"Kalau suami, istri, atau anak merokok di rumah, artinya minimal dia telah melakukan dua tindakan kekerasan dalam rumah tangga," kata Ketua Pengurus Harian YLKI Tulus Abadi dalam diskusi soal Kawasan Tanpa Rokok di Jakarta, Selasa.
Tulus menjelaskan bentuk KDRT yang dilakukan adalah menyebabkan seluruh penghuni rumah berisiko mengidap penyakit yang dipicu oleh rokok.
"Maka bapak dan ibu wajib menegur keras, laporkan ke pihak berwajib kalau perlu," ujarnya.
Lebih lanjut Tulus menyebutkan perilaku KDRT selanjutnya adalah kekerasan dalam hal ekonomi, dimana uang yang seharusnya dapat digunakan untuk membeli panganan yang bergizi, beralih untuk konsumsi rokok yang membawa risiko penyakit.
"Beli rokok seenaknya sendiri, anak gak dibeliin telur. Akibatnya stunting di DKI Jakarta tinggi. Masa kota kelas internasional masih ada stunting," ucapnya.
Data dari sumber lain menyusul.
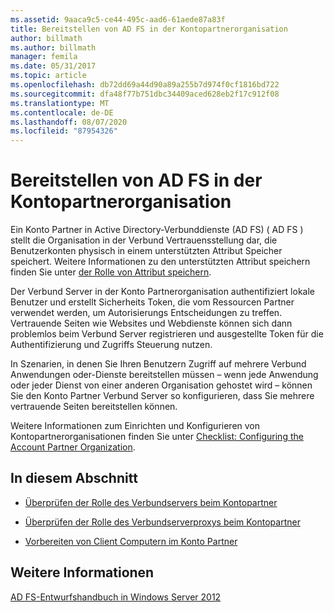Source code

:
 ```yaml
---
ms.assetid: 9aaca9c5-ce44-495c-aad6-61aede87a83f
title: Bereitstellen von AD FS in der Kontopartnerorganisation
author: billmath
ms.author: billmath
manager: femila
ms.date: 05/31/2017
ms.topic: article
ms.openlocfilehash: db72dd69a44d90a89a255b7d974f0cf1816bd722
ms.sourcegitcommit: dfa48f77b751dbc34409aced628eb2f17c912f08
ms.translationtype: MT
ms.contentlocale: de-DE
ms.lasthandoff: 08/07/2020
ms.locfileid: "87954326"
---
```

# <a name="deploying-ad-fs-in-the-account-partner-organization"></a>Bereitstellen von AD FS in der Kontopartnerorganisation

Ein Konto Partner in Active Directory-Verbunddienste (AD FS) \( AD FS \) stellt die Organisation in der Verbund Vertrauensstellung dar, die Benutzerkonten physisch in einem unterstützten Attribut Speicher speichert. Weitere Informationen zu den unterstützten Attribut speichern finden Sie unter [der Rolle von Attribut speichern](../../ad-fs/technical-reference/The-Role-of-Attribute-Stores.md).

Der Verbund Server in der Konto Partnerorganisation authentifiziert lokale Benutzer und erstellt Sicherheits Token, die vom Ressourcen Partner verwendet werden, um Autorisierungs Entscheidungen zu treffen. Vertrauende Seiten wie Websites und Webdienste können sich dann problemlos beim Verbund Server registrieren und ausgestellte Token für die Authentifizierung und Zugriffs Steuerung nutzen.

In Szenarien, in denen Sie Ihren Benutzern Zugriff auf mehrere Verbund Anwendungen oder-Dienste bereitstellen müssen – wenn jede Anwendung oder jeder Dienst von einer anderen Organisation gehostet wird – können Sie den Konto Partner Verbund Server so konfigurieren, dass Sie mehrere vertrauende Seiten bereitstellen können.

Weitere Informationen zum Einrichten und Konfigurieren von Kontopartnerorganisationen finden Sie unter [Checklist: Configuring the Account Partner Organization](../../ad-fs/deployment/Checklist--Configuring-the-Account-Partner-Organization.md).

## <a name="in-this-section"></a>In diesem Abschnitt

-   [Überprüfen der Rolle des Verbundservers beim Kontopartner](Review-the-Role-of-the-Federation-Server-in-the-Account-Partner.md)

-   [Überprüfen der Rolle des Verbundserverproxys beim Kontopartner](Review-the-Role-of-the-Federation-Server-Proxy-in-the-Account-Partner.md)

-   [Vorbereiten von Client Computern im Konto Partner](Prepare-Client-Computers-in-the-Account-Partner.md)

## <a name="see-also"></a>Weitere Informationen
[AD FS-Entwurfshandbuch in Windows Server 2012](AD-FS-Design-Guide-in-Windows-Server-2012.md)
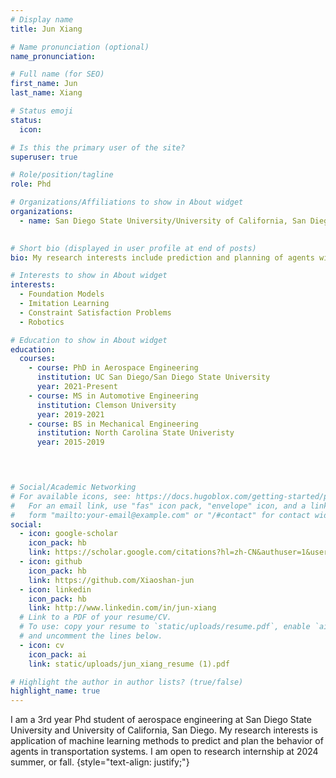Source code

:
 ```yaml
---
# Display name
title: Jun Xiang

# Name pronunciation (optional)
name_pronunciation: 

# Full name (for SEO)
first_name: Jun
last_name: Xiang

# Status emoji
status:
  icon: 

# Is this the primary user of the site?
superuser: true

# Role/position/tagline
role: Phd

# Organizations/Affiliations to show in About widget
organizations:
  - name: San Diego State University/University of California, San Diego
    

# Short bio (displayed in user profile at end of posts)
bio: My research interests include prediction and planning of agents within transportation systems. I am open to research internship at 2024 summer, or fall.

# Interests to show in About widget
interests:
  - Foundation Models
  - Imitation Learning
  - Constraint Satisfaction Problems
  - Robotics

# Education to show in About widget
education:
  courses:
    - course: PhD in Aerospace Engineering
      institution: UC San Diego/San Diego State University
      year: 2021-Present
    - course: MS in Automotive Engineering
      institution: Clemson University
      year: 2019-2021
    - course: BS in Mechanical Engineering
      institution: North Carolina State Univeristy
      year: 2015-2019


  

# Social/Academic Networking
# For available icons, see: https://docs.hugoblox.com/getting-started/page-builder/#icons
#   For an email link, use "fas" icon pack, "envelope" icon, and a link in the
#   form "mailto:your-email@example.com" or "/#contact" for contact widget.
social:
  - icon: google-scholar
    icon_pack: hb
    link: https://scholar.google.com/citations?hl=zh-CN&authuser=1&user=OvABKHUAAAAJ
  - icon: github
    icon_pack: hb
    link: https://github.com/Xiaoshan-jun
  - icon: linkedin
    icon_pack: hb
    link: http://www.linkedin.com/in/jun-xiang
  # Link to a PDF of your resume/CV.
  # To use: copy your resume to `static/uploads/resume.pdf`, enable `ai` icons in `params.yaml`,
  # and uncomment the lines below.
  - icon: cv
    icon_pack: ai
    link: static/uploads/jun_xiang_resume (1).pdf

# Highlight the author in author lists? (true/false)
highlight_name: true
---
```


I am a 3rd year Phd student of aerospace engineering at San Diego State University and University of California, San Diego. My research interests is application of machine learning methods to predict and plan the behavior of agents in transportation systems. I am open to research internship at 2024 summer, or fall.
{style="text-align: justify;"}

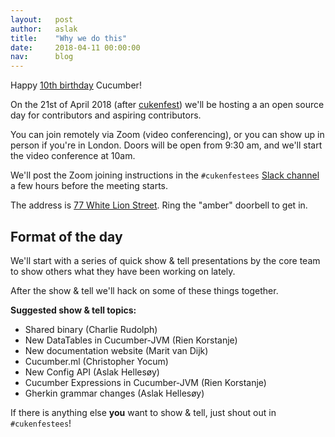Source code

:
 ```yaml
---
layout:   post
author:   aslak
title:    "Why we do this"
date:     2018-04-11 00:00:00
nav:      blog
---
```


Happy [10th birthday](https://www.quora.com/Why-is-the-Cucumber-tool-for-BDD-named-as-such) Cucumber!

On the 21st of April 2018 (after [cukenfest](https://cukenfest.cucumber.io))
we'll be hosting a an open source day for contributors and aspiring contributors.

You can join remotely via Zoom (video conferencing), or you can show up in person 
if you're in London. Doors will be open from 9:30 am, and we'll start the video 
conference at 10am.

We'll post the Zoom joining instructions in the `#cukenfestees` 
[Slack channel](https://cucumberbdd-slack-invite.herokuapp.com/)
a few hours before the meeting starts.

The address is [77 White Lion Street](https://goo.gl/maps/k4JbwL4QcZ52). Ring the
"amber" doorbell to get in.

## Format of the day

We'll start with a series of quick show & tell presentations by the core team
to show others what they have been working on lately.

After the show & tell we'll hack on some of these things together.

**Suggested show & tell topics:**

* Shared binary (Charlie Rudolph)
* New DataTables in Cucumber-JVM (Rien Korstanje)
* New documentation website (Marit van Dijk)
* Cucumber.ml (Christopher Yocum)
* New Config API (Aslak Hellesøy)
* Cucumber Expressions in Cucumber-JVM (Rien Korstanje)
* Gherkin grammar changes (Aslak Hellesøy)

If there is anything else **you** want to show & tell, just shout out in
`#cukenfestees`!
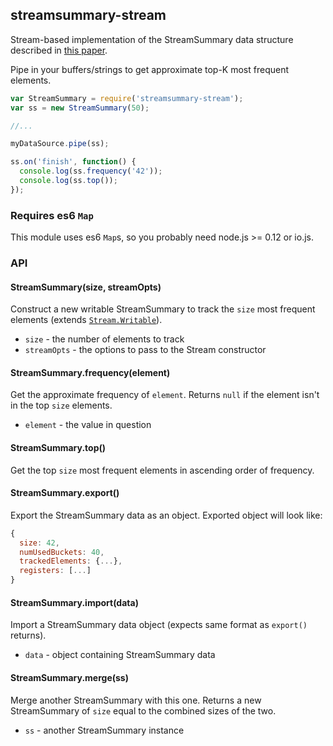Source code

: ## streamsummary-stream

Stream-based implementation of the StreamSummary data structure described in [this paper](https://icmi.cs.ucsb.edu/research/tech_reports/reports/2005-23.pdf).

Pipe in your buffers/strings to get approximate top-K most frequent elements.

```javascript
var StreamSummary = require('streamsummary-stream');
var ss = new StreamSummary(50);

//...

myDataSource.pipe(ss);

ss.on('finish', function() {
  console.log(ss.frequency('42'));
  console.log(ss.top());
});
```

### Requires es6 `Map`

This module uses es6 `Map`s, so you probably need node.js >= 0.12 or io.js.

### API

#### StreamSummary(size, streamOpts)

Construct a new writable StreamSummary to track the `size` most frequent elements (extends [`Stream.Writable`](https://nodejs.org/api/stream.html#stream_class_stream_writable)).

* `size` - the number of elements to track
* `streamOpts` - the options to pass to the Stream constructor

#### StreamSummary.frequency(element)

Get the approximate frequency of `element`. Returns `null` if the element isn't in the top `size` elements.

* `element` - the value in question

#### StreamSummary.top()

Get the top `size` most frequent elements in ascending order of frequency.

#### StreamSummary.export()

Export the StreamSummary data as an object. Exported object will look like:

```javascript
{
  size: 42,
  numUsedBuckets: 40,
  trackedElements: {...},
  registers: [...]
}
```

#### StreamSummary.import(data)

Import a StreamSummary data object (expects same format as `export()` returns).

* `data` - object containing StreamSummary data

#### StreamSummary.merge(ss)

Merge another StreamSummary with this one. Returns a new StreamSummary of `size` equal to the combined sizes of the two.

* `ss` - another StreamSummary instance

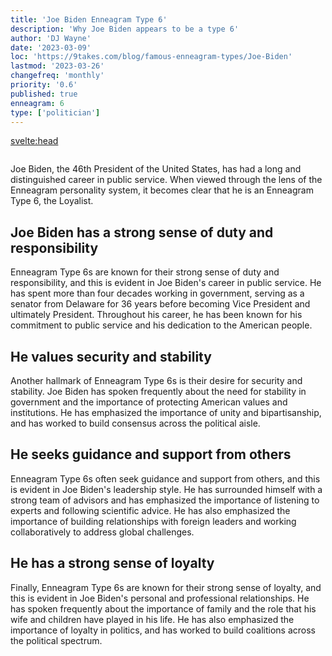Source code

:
 ```yaml
---
title: 'Joe Biden Enneagram Type 6'
description: 'Why Joe Biden appears to be a type 6'
author: 'DJ Wayne'
date: '2023-03-09'
loc: 'https://9takes.com/blog/famous-enneagram-types/Joe-Biden'
lastmod: '2023-03-26'
changefreq: 'monthly'
priority: '0.6'
published: true
enneagram: 6
type: ['politician']
---
```


<svelte:head>

  <meta property="og:image" content="https://9takes.com/types/6s/Joe-Biden.webp" />
  <link rel="canonical" href="https://9takes.com/blog/famous-enneagram-types/Joe-Biden">
</svelte:head>
<script>
	import  PopCard  from "../../lib/components/atoms/PopCard.svelte";
</script>
<div
	style="display: flex;
    justify-content: center;
	"
>
	<PopCard
		image={`/types/6s/${'Joe-Biden'}.webp`}
		showIcon={false}
		text="Joe Biden"
		subtext=""
	/>
</div>

Joe Biden, the 46th President of the United States, has had a long and distinguished career in public service. When viewed through the lens of the Enneagram personality system, it becomes clear that he is an Enneagram Type 6, the Loyalist.

## Joe Biden has a strong sense of duty and responsibility

Enneagram Type 6s are known for their strong sense of duty and responsibility, and this is evident in Joe Biden's career in public service. He has spent more than four decades working in government, serving as a senator from Delaware for 36 years before becoming Vice President and ultimately President. Throughout his career, he has been known for his commitment to public service and his dedication to the American people.

## He values security and stability

Another hallmark of Enneagram Type 6s is their desire for security and stability. Joe Biden has spoken frequently about the need for stability in government and the importance of protecting American values and institutions. He has emphasized the importance of unity and bipartisanship, and has worked to build consensus across the political aisle.

## He seeks guidance and support from others

Enneagram Type 6s often seek guidance and support from others, and this is evident in Joe Biden's leadership style. He has surrounded himself with a strong team of advisors and has emphasized the importance of listening to experts and following scientific advice. He has also emphasized the importance of building relationships with foreign leaders and working collaboratively to address global challenges.

## He has a strong sense of loyalty

Finally, Enneagram Type 6s are known for their strong sense of loyalty, and this is evident in Joe Biden's personal and professional relationships. He has spoken frequently about the importance of family and the role that his wife and children have played in his life. He has also emphasized the importance of loyalty in politics, and has worked to build coalitions across the political spectrum.

<div>
<script type="application/ld+json">{
  "@context": "https://schema.org",
  "@type": "Article",
  "mainEntityOfPage": {
    "@type": "WebPage",
    "@id": "https://9takes.com/blog/famous-enneagram-types/Joe-Biden"
  },
  "headline": "Joe Biden and Enneagram Type 6: A Look at His Strong Sense of Duty and Loyalty",
  "image": {
    "@type": "ImageObject",
    "url": "https://9takes.com/types/6s/Joe-Biden.webp",
    "height": 800,
    "width": 1200
  },
  "datePublished": "2023-03-10",
  "dateModified": "2023-03-10",
  "author": {
    "@type": "Person",
    "name": "DJ Wayne"
  },
  "publisher": {
    "@type": "Organization",
    "name": "9takes",
    "logo": {
      "@type": "ImageObject",
      "url": "https://9takes.com/enneagram.svg",
      "width": 600,
      "height": 60
    }
  },
   "description": "Joe Biden, the 46th President of the United States, is an Enneagram Type 6, the Loyalist. Learn more about his strong sense of duty and responsibility, desire for security and stability, and emphasis on building relationships and loyalty.",
  
  "articleBody": "Joe Biden, the 46th President of the United States, has had a long and distinguished career in public service. When viewed through the lens of the Enneagram personality system, it becomes clear that he is an Enneagram Type 6, the Loyalist.\n\nEnneagram Type 6s are known for their strong sense of duty and responsibility, and this is evident in Joe Biden's career in public service. He has spent more than four decades working in government, serving as a senator from Delaware for 36 years before becoming Vice President and ultimately President. Throughout his career, he has been known for his commitment to public service and his dedication to the American people.\n\nAnother hallmark of Enneagram Type 6s is their desire for security and stability. Joe Biden has spoken frequently about the need for stability in government and the importance of protecting American values and institutions. He has emphasized the importance of unity and bipartisanship, and has worked to build consensus across the political aisle.\n\nEnneagram Type 6s often seek guidance and support from others, and this is evident in Joe Biden's leadership style. He has surrounded himself with a strong team of advisors and has emphasized the importance of listening to experts and following scientific advice. He has also emphasized the importance of building relationships with foreign leaders and working collaboratively to address global challenges.\n\nFinally, Enneagram Type 6s are known for their strong sense of loyalty, and this is evident in Joe Biden's personal and professional relationships. He has spoken frequently about the importance of family and the role that his wife and children have played in his life. He has also emphasized the importance of loyalty in politics, and has worked to build coalitions across the political spectrum."
}
</script>
</div>
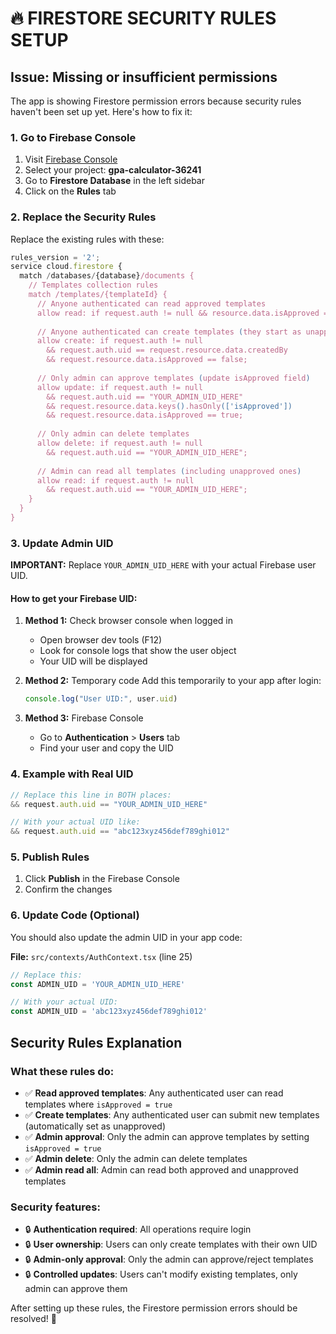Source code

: # 🔥 FIRESTORE SECURITY RULES SETUP

## Issue: Missing or insufficient permissions

The app is showing Firestore permission errors because security rules haven't been set up yet. Here's how to fix it:

### 1. Go to Firebase Console
1. Visit [Firebase Console](https://console.firebase.google.com/)
2. Select your project: **gpa-calculator-36241**
3. Go to **Firestore Database** in the left sidebar
4. Click on the **Rules** tab

### 2. Replace the Security Rules

Replace the existing rules with these:

```javascript
rules_version = '2';
service cloud.firestore {
  match /databases/{database}/documents {
    // Templates collection rules
    match /templates/{templateId} {
      // Anyone authenticated can read approved templates
      allow read: if request.auth != null && resource.data.isApproved == true;
      
      // Anyone authenticated can create templates (they start as unapproved)
      allow create: if request.auth != null 
        && request.auth.uid == request.resource.data.createdBy
        && request.resource.data.isApproved == false;
      
      // Only admin can approve templates (update isApproved field)
      allow update: if request.auth != null 
        && request.auth.uid == "YOUR_ADMIN_UID_HERE"
        && request.resource.data.keys().hasOnly(['isApproved'])
        && request.resource.data.isApproved == true;
      
      // Only admin can delete templates
      allow delete: if request.auth != null 
        && request.auth.uid == "YOUR_ADMIN_UID_HERE";
      
      // Admin can read all templates (including unapproved ones)
      allow read: if request.auth != null 
        && request.auth.uid == "YOUR_ADMIN_UID_HERE";
    }
  }
}
```

### 3. Update Admin UID

**IMPORTANT:** Replace `YOUR_ADMIN_UID_HERE` with your actual Firebase user UID.

#### How to get your Firebase UID:
1. **Method 1:** Check browser console when logged in
   - Open browser dev tools (F12)
   - Look for console logs that show the user object
   - Your UID will be displayed

2. **Method 2:** Temporary code
   Add this temporarily to your app after login:
   ```javascript
   console.log("User UID:", user.uid)
   ```

3. **Method 3:** Firebase Console
   - Go to **Authentication** > **Users** tab
   - Find your user and copy the UID

### 4. Example with Real UID
```javascript
// Replace this line in BOTH places:
&& request.auth.uid == "YOUR_ADMIN_UID_HERE"

// With your actual UID like:
&& request.auth.uid == "abc123xyz456def789ghi012"
```

### 5. Publish Rules
1. Click **Publish** in the Firebase Console
2. Confirm the changes

### 6. Update Code (Optional)
You should also update the admin UID in your app code:

**File:** `src/contexts/AuthContext.tsx` (line 25)
```typescript
// Replace this:
const ADMIN_UID = 'YOUR_ADMIN_UID_HERE'

// With your actual UID:
const ADMIN_UID = 'abc123xyz456def789ghi012'
```

## Security Rules Explanation

### What these rules do:
- ✅ **Read approved templates**: Any authenticated user can read templates where `isApproved = true`
- ✅ **Create templates**: Any authenticated user can submit new templates (automatically set as unapproved)
- ✅ **Admin approval**: Only the admin can approve templates by setting `isApproved = true`
- ✅ **Admin delete**: Only the admin can delete templates
- ✅ **Admin read all**: Admin can read both approved and unapproved templates

### Security features:
- 🔒 **Authentication required**: All operations require login
- 🔒 **User ownership**: Users can only create templates with their own UID
- 🔒 **Admin-only approval**: Only the admin can approve/reject templates
- 🔒 **Controlled updates**: Users can't modify existing templates, only admin can approve them

After setting up these rules, the Firestore permission errors should be resolved! 🎉
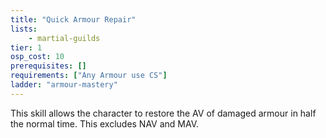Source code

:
 ```yaml
---
title: "Quick Armour Repair"
lists:
    - martial-guilds
tier: 1
osp_cost: 10
prerequisites: []
requirements: ["Any Armour use CS"]
ladder: "armour-mastery"
---
```

This skill allows the character to restore the AV of damaged armour in half the normal time. This excludes NAV and MAV.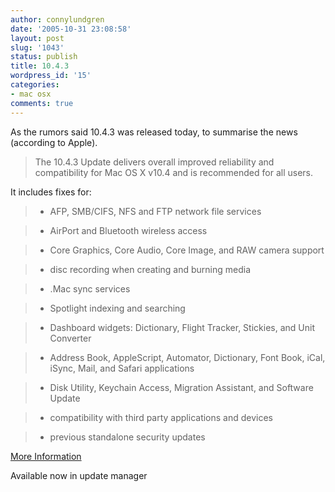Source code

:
 ```yaml
---
author: connylundgren
date: '2005-10-31 23:08:58'
layout: post
slug: '1043'
status: publish
title: 10.4.3
wordpress_id: '15'
categories:
- mac osx
comments: true
---
```


As the rumors said 10.4.3 was released today, to summarise the news (according
to Apple).

> The 10.4.3 Update delivers overall improved reliability and compatibility
for Mac OS X v10.4 and is recommended for all users.

It includes fixes for:

> * AFP, SMB/CIFS, NFS and FTP network file services

> * AirPort and Bluetooth wireless access

> * Core Graphics, Core Audio, Core Image, and RAW camera support

> * disc recording when creating and burning media

> * .Mac sync services

> * Spotlight indexing and searching

> * Dashboard widgets: Dictionary, Flight Tracker, Stickies, and Unit
Converter

> * Address Book, AppleScript, Automator, Dictionary, Font Book, iCal, iSync,
Mail, and Safari applications

> * Disk Utility, Keychain Access, Migration Assistant, and Software Update

> * compatibility with third party applications and devices

> * previous standalone security updates

[More Information](http://docs.info.apple.com/article.html?artnum=301984)

Available now in update manager

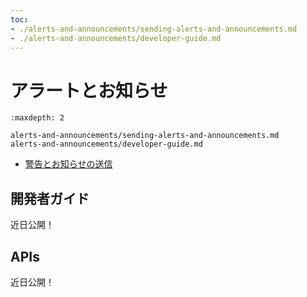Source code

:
 ```yaml
---
toc:
- ./alerts-and-announcements/sending-alerts-and-announcements.md
- ./alerts-and-announcements/developer-guide.md
---
```

# アラートとお知らせ

```{toctree}
:maxdepth: 2

alerts-and-announcements/sending-alerts-and-announcements.md
alerts-and-announcements/developer-guide.md
```

* [警告とお知らせの送信](./alerts-and-announcements/sending-alerts-and-announcements.md)

## 開発者ガイド

近日公開！

## APIs

近日公開！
Untuk itu Tulus mengimbau kepada masyarakat untuk tidak merokok dan mengalihkan dana belanja rokok menjadi belanja lauk pauk yang bergizi. Selain itu pihaknya juga mendorong berbagai upaya pemerintah dalam membatasi penjualan dan penggunaan rokok di masyarakat.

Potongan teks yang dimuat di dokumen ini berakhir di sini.